When Italian Giuseppe Colombo visited the Edison Machine Works site to observe tests for dynamos for a station in Milan, he became impressed with Lieb. Colombo requested that Lieb oversee the installation of the plant in Milan for the Italian Edison Company. When the plant became operational in March 1883, Lieb was assigned chief electrician of the plant. Soon after this, Lieb was assigned as chief electrician for the entire Italian Edison Company, which later was renamed Societa Generale Italiana di Elettricita Sistema Edison that year. The company began to more central power stations during the second half of the 1880s, where Lieb was supervising the installation. The Milan station was one of the first stations to install an AC distribution system in 1886. While in Italy, Lieb ran experiments with direct driven alternators connected in parallel, and also installed Thomson-Houston arc lighting for the streets in the city. in early 1893 Lieb helped install Milan's first electric trolley line.

==Late career==
In 1894 Lieb returned to the United States. When he returned he became assistant to R.R. Bowker, the vice-president of Edison Electric Illuminating Company in New York, which later became New York Edison. He became general manager and later vice-president for Edison Electric Illuminating Company. He was in charge of the company's technical operations, installation and operation of central stations and electrical distribution systems, and supervision of all research and development. At the time of his death he was senior vice president of New York Edison and president of Electrical Testing Laboratories, which he found.

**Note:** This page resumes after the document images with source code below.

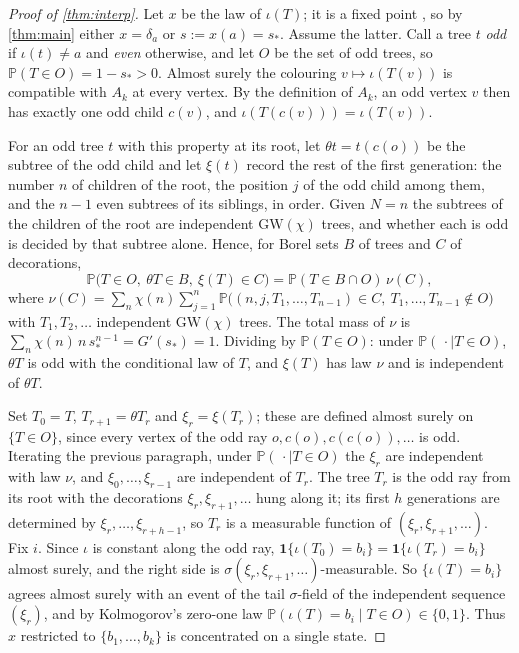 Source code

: \documentclass[11pt]{amsart}
\theoremstyle{remark}
\newcommand{\GW}{\mathrm{GW}}
\begin{document}
\begin{proof}[Proof of \cref{thm:interp}]
Let $x$ be the law of $\iota(T)$; it is a fixed point \cite[Section~1.5]{JPS}, so by \cref{thm:main} either $x=\delta_a$ or $s:=x(a)=s_*$. Assume the latter. Call a tree $t$ \emph{odd} if $\iota(t)\ne a$ and \emph{even} otherwise, and let $O$ be the set of odd trees, so $\mathbb P(T\in O)=1-s_*>0$. Almost surely the colouring $v\mapsto\iota(T(v))$ is compatible with $A_k$ at every vertex. By the definition of $A_k$, an odd vertex $v$ then has exactly one odd child $c(v)$, and $\iota(T(c(v)))=\iota(T(v))$.

For an odd tree $t$ with this property at its root, let $\theta t=t(c(o))$ be the subtree of the odd child and let $\xi(t)$ record the rest of the first generation: the number $n$ of children of the root, the position $j$ of the odd child among them, and the $n-1$ even subtrees of its siblings, in order. Given $N=n$ the subtrees of the children of the root are independent $\GW(\chi)$ trees, and whether each is odd is decided by that subtree alone. Hence, for Borel sets $B$ of trees and $C$ of decorations,
\[
\mathbb P\bigl(T\in O,\ \theta T\in B,\ \xi(T)\in C\bigr)=\mathbb P(T\in B\cap O)\,\nu(C),
\]
where $\nu(C)=\sum_n\chi(n)\sum_{j=1}^{n}\mathbb P\bigl((n,j,T_1,\dots,T_{n-1})\in C,\ T_1,\dots,T_{n-1}\notin O\bigr)$ with $T_1,T_2,\dots$ independent $\GW(\chi)$ trees. The total mass of $\nu$ is $\sum_n\chi(n)\,n\,s_*^{n-1}=G'(s_*)=1$. Dividing by $\mathbb P(T\in O)$: under $\mathbb P(\,\cdot\mid T\in O)$, $\theta T$ is odd with the conditional law of $T$, and $\xi(T)$ has law $\nu$ and is independent of $\theta T$.

Set $T_0=T$, $T_{r+1}=\theta T_r$ and $\xi_r=\xi(T_r)$; these are defined almost surely on $\{T\in O\}$, since every vertex of the odd ray $o,c(o),c(c(o)),\dots$ is odd. Iterating the previous paragraph, under $\mathbb P(\,\cdot\mid T\in O)$ the $\xi_r$ are independent with law $\nu$, and $\xi_0,\dots,\xi_{r-1}$ are independent of $T_r$. The tree $T_r$ is the odd ray from its root with the decorations $\xi_r,\xi_{r+1},\dots$ hung along it; its first $h$ generations are determined by $\xi_r,\dots,\xi_{r+h-1}$, so $T_r$ is a measurable function of $(\xi_r,\xi_{r+1},\dots)$. Fix $i$. Since $\iota$ is constant along the odd ray, $\mathbf 1\{\iota(T_0)=b_i\}=\mathbf 1\{\iota(T_r)=b_i\}$ almost surely, and the right side is $\sigma(\xi_r,\xi_{r+1},\dots)$-measurable. So $\{\iota(T)=b_i\}$ agrees almost surely with an event of the tail $\sigma$-field of the independent sequence $(\xi_r)$, and by Kolmogorov's zero-one law $\mathbb P(\iota(T)=b_i\mid T\in O)\in\{0,1\}$. Thus $x$ restricted to $\{b_1,\dots,b_k\}$ is concentrated on a single state.
\end{proof}
\end{document}
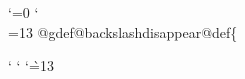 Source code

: {{%
%
\def\commondummiesnofonts{%
  \commondummyletter\!%
  \commondummyaccent\"%
  \commondummyaccent\'%
  \commondummyletter\*%
  \commondummyaccent\,%
  \commondummyletter\.%
  \commondummyletter\/%
  \commondummyletter\:%
  \commondummyaccent\=%
  \commondummyletter\?%
  \commondummyaccent\^%
  \commondummyaccent\`%
  \commondummyaccent\~%
  \commondummyword\u
  \commondummyword\v
  \commondummyword\H
  \commondummyword\dotaccent
  \commondummyword\ogonek
  \commondummyword\ringaccent
  \commondummyword\tieaccent
  \commondummyword\ubaraccent
  \commondummyword\udotaccent
  \commondummyword\dotless
  \commondummyword\b
  \commondummyword\i
  \commondummyword\r
  \commondummyword\sansserif
  \commondummyword\sc
  \commondummyword\slanted
  \commondummyword\t
  \commondummyword\abbr
  \commondummyword\acronym
  \commondummyword\anchor
  \commondummyword\cite
  \commondummyword\code
  \commondummyword\command
  \commondummyword\dfn
  \commondummyword\dmn
  \commondummyword\email
  \commondummyword\emph
  \commondummyword\env
  \commondummyword\file
  \commondummyword\image
  \commondummyword\indicateurl
  \commondummyword\inforef
  \commondummyword\kbd
  \commondummyword\key
  \commondummyword\math
  \commondummyword\option
  \commondummyword\pxref
  \commondummyword\ref
  \commondummyword\samp
  \commondummyword\strong
  \commondummyword\tie
  \commondummyword\U
  \commondummyword\uref
  \commondummyword\url
  \commondummyword\var
  \commondummyword\verb
  \commondummyword\w
  \commondummyword\xref
}

\let\indexlbrace\relax
\let\indexrbrace\relax
\let\indexatchar\relax
\let\indexbackslash\relax

{\catcode`\@=0
\catcode`\\=13
  @gdef@backslashdisappear{@def\{}}
}

{
\catcode`
\catcode`
\catcode`\`=13
  \gdef\indexnonalnumdisappear{%
    \expandafter\ifx\csname SETtxiindexlquoteignore\endcsname\relax\else
      \let`=\empty
    \fi
    \expandafter\ifx\csname SETtxiindexbackslashignore\endcsname\relax\else
      \backslashdisappear
    \fi
    \expandafter\ifx\csname SETtxiindexhyphenignore\endcsname\relax\else
      \def-{}%
    \fi
    \expandafter\ifx\csname SETtxiindexlessthanignore\endcsname\relax\else
      \def<{}%
    \fi
    \expandafter\ifx\csname SETtxiindexatsignignore\endcsname\relax\else
      \def\@{}%
    \fi
  }

}}

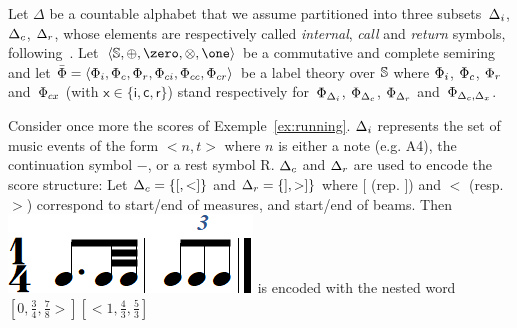 \noindent
\label{sec:SWVPA-def}
Let $\Delta$ be a countable alphabet
that we assume partitioned into three
subsets~$\Deltai$, $\Deltac$, $\Deltar$,
whose elements are respectively called
\emph{internal}, \emph{call} and \emph{return} symbols, 
following~\cite{AlurMadhusudan09nested}.
Let~$\< \Semiring, \oplus, \zero, \otimes, \one>$ be a commutative and complete semiring and let
$\bar\Phi = \< \Phii, \Phic, \Phir, \Phici, \Phicc, \Phicr>$
be a label theory over $\mathbb{S}$
where $\Phii$, $\Phic$, $\Phir$ and~$\Phicx$ (with $\mathsf{x} \in \{ \mathsf{i}, \mathsf{c}, \mathsf{r}\}$)
stand respectively
for~$\Phi_\Deltai$, $\Phi_\Deltac$, $\Phi_\Deltar$ and~$\Phi_{\Deltac, \Delta_\mathsf{x}}$.
%

\begin{example}
Consider once more the scores of Exemple~\ref{ex:running}.
$\Deltai$ represents the set of music events of the form $<n, t>$
where $n$ is either a note (e.g. A4), the continuation symbol $-$, or a
rest symbol R. $\Deltac$ and  $\Deltar$ are used to encode the score structure:
Let $\Deltac = \{[, <]\}$ and  $\Deltar = \{], >]\}$ where $[$ (rep. $]$)
and $<$ (resp. $>$) correspond to start/end of measures, and start/end of
beams. Then  \includegraphics[scale=0.20]{pictures/score5.png}
is encoded with the nested word $[0, \frac{3}{4}, \frac{7}{8}>][<1, \frac{4}{3}, \frac{5}{3}]$
\endex
\end{example}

==Personal life and achievements==

Lieb married Minnie F. Engler while he was visiting the United States in 1886. He had three children with her. He was president of AIEE from 1904 to 1905. In 1923 Lieb won the Edison Medal from AIEE "For the development and operation of electric central stations for illumination and power." During his time in Italy he became a member of Raccolta Vinciana of Milan, and continued to pursue his interest in Leonardo da Vinci by collecting a large library of his work. He was also made Knight Commander of the Royal Order of the Crown of Italy, and later promoted to Grand Officer. He was also made an officer of the French Legion of Honor. He also spoke 4 languages fluently. He was the president of National Electric Light Association, The Edison Pioneers, and the New York Electrical Society. In 1921 he received an honorary doctorate degree from Stevens Institute of Technology.